======== MATERIAL FOR THE TASK

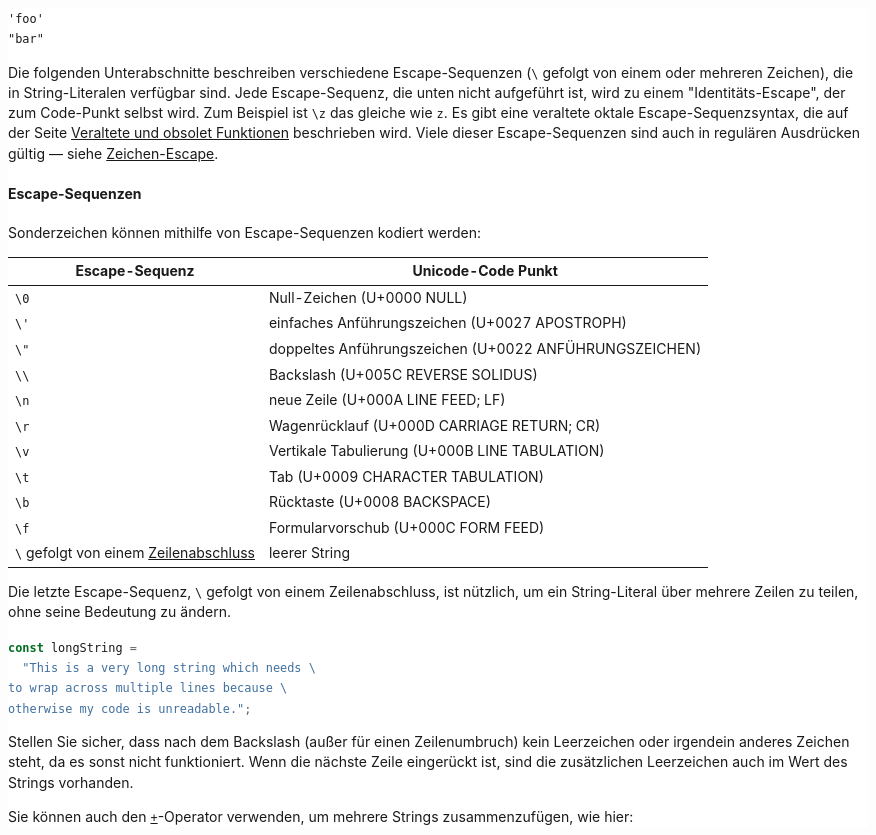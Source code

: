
 ```js-nolint
'foo'
"bar"
```

Die folgenden Unterabschnitte beschreiben verschiedene Escape-Sequenzen (`\` gefolgt von einem oder mehreren Zeichen), die in String-Literalen verfügbar sind. Jede Escape-Sequenz, die unten nicht aufgeführt ist, wird zu einem "Identitäts-Escape", der zum Code-Punkt selbst wird. Zum Beispiel ist `\z` das gleiche wie `z`. Es gibt eine veraltete oktale Escape-Sequenzsyntax, die auf der Seite [Veraltete und obsolet Funktionen](/de/docs/Web/JavaScript/Reference/Deprecated_and_obsolete_features#escape_sequences) beschrieben wird. Viele dieser Escape-Sequenzen sind auch in regulären Ausdrücken gültig — siehe [Zeichen-Escape](/de/docs/Web/JavaScript/Reference/Regular_expressions/Character_escape).

#### Escape-Sequenzen

Sonderzeichen können mithilfe von Escape-Sequenzen kodiert werden:

| Escape-Sequenz                                                   | Unicode-Code Punkt                                     |
| ---------------------------------------------------------------- | ------------------------------------------------------ |
| `\0`                                                             | Null-Zeichen (U+0000 NULL)                             |
| `\'`                                                             | einfaches Anführungszeichen (U+0027 APOSTROPH)         |
| `\"`                                                             | doppeltes Anführungszeichen (U+0022 ANFÜHRUNGSZEICHEN) |
| `\\`                                                             | Backslash (U+005C REVERSE SOLIDUS)                     |
| `\n`                                                             | neue Zeile (U+000A LINE FEED; LF)                      |
| `\r`                                                             | Wagenrücklauf (U+000D CARRIAGE RETURN; CR)             |
| `\v`                                                             | Vertikale Tabulierung (U+000B LINE TABULATION)         |
| `\t`                                                             | Tab (U+0009 CHARACTER TABULATION)                      |
| `\b`                                                             | Rücktaste (U+0008 BACKSPACE)                           |
| `\f`                                                             | Formularvorschub (U+000C FORM FEED)                    |
| `\` gefolgt von einem [Zeilenabschluss](#zeilenabschlusszeichen) | leerer String                                          |

Die letzte Escape-Sequenz, `\` gefolgt von einem Zeilenabschluss, ist nützlich, um ein String-Literal über mehrere Zeilen zu teilen, ohne seine Bedeutung zu ändern.

```js
const longString =
  "This is a very long string which needs \
to wrap across multiple lines because \
otherwise my code is unreadable.";
```

Stellen Sie sicher, dass nach dem Backslash (außer für einen Zeilenumbruch) kein Leerzeichen oder irgendein anderes Zeichen steht, da es sonst nicht funktioniert. Wenn die nächste Zeile eingerückt ist, sind die zusätzlichen Leerzeichen auch im Wert des Strings vorhanden.

Sie können auch den [`+`](/de/docs/Web/JavaScript/Reference/Operators/Addition)-Operator verwenden, um mehrere Strings zusammenzufügen, wie hier:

================

> [YOUR INSTRUCTIONS]: Give the exact lines, and only those, from the line containing "Die folgenden Unterabschnitte" through the line containing "Backslash (U+005C REVERSE" in the entries above.

> [OUTPUT FOR THIS TASK]:
Die folgenden Unterabschnitte beschreiben verschiedene Escape-Sequenzen (`\` gefolgt von einem oder mehreren Zeichen), die in String-Literalen verfügbar sind. Jede Escape-Sequenz, die unten nicht aufgeführt ist, wird zu einem "Identitäts-Escape", der zum Code-Punkt selbst wird. Zum Beispiel ist `\z` das gleiche wie `z`. Es gibt eine veraltete oktale Escape-Sequenzsyntax, die auf der Seite [Veraltete und obsolet Funktionen](/de/docs/Web/JavaScript/Reference/Deprecated_and_obsolete_features#escape_sequences) beschrieben wird. Viele dieser Escape-Sequenzen sind auch in regulären Ausdrücken gültig — siehe [Zeichen-Escape](/de/docs/Web/JavaScript/Reference/Regular_expressions/Character_escape).

#### Escape-Sequenzen

Sonderzeichen können mithilfe von Escape-Sequenzen kodiert werden:

| Escape-Sequenz                                                   | Unicode-Code Punkt                                     |
| ---------------------------------------------------------------- | ------------------------------------------------------ |
| `\0`                                                             | Null-Zeichen (U+0000 NULL)                             |
| `\'`                                                             | einfaches Anführungszeichen (U+0027 APOSTROPH)         |
| `\"`                                                             | doppeltes Anführungszeichen (U+0022 ANFÜHRUNGSZEICHEN) |
| `\\`                                                             | Backslash (U+005C REVERSE SOLIDUS)                     |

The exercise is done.